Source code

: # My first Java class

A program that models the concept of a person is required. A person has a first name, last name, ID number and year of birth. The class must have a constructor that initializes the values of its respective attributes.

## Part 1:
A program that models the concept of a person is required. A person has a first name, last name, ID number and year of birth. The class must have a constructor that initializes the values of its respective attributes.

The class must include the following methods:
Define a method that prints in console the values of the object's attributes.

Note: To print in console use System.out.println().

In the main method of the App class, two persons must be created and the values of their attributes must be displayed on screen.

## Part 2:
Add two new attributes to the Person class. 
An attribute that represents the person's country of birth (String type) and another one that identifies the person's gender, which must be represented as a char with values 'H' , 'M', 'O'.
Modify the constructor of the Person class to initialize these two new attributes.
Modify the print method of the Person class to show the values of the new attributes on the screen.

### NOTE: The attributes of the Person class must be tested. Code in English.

__________________________________________________

Determine how many lines of this listing have the word "console" in them, and reply with that number alone.

- _Response area_: 2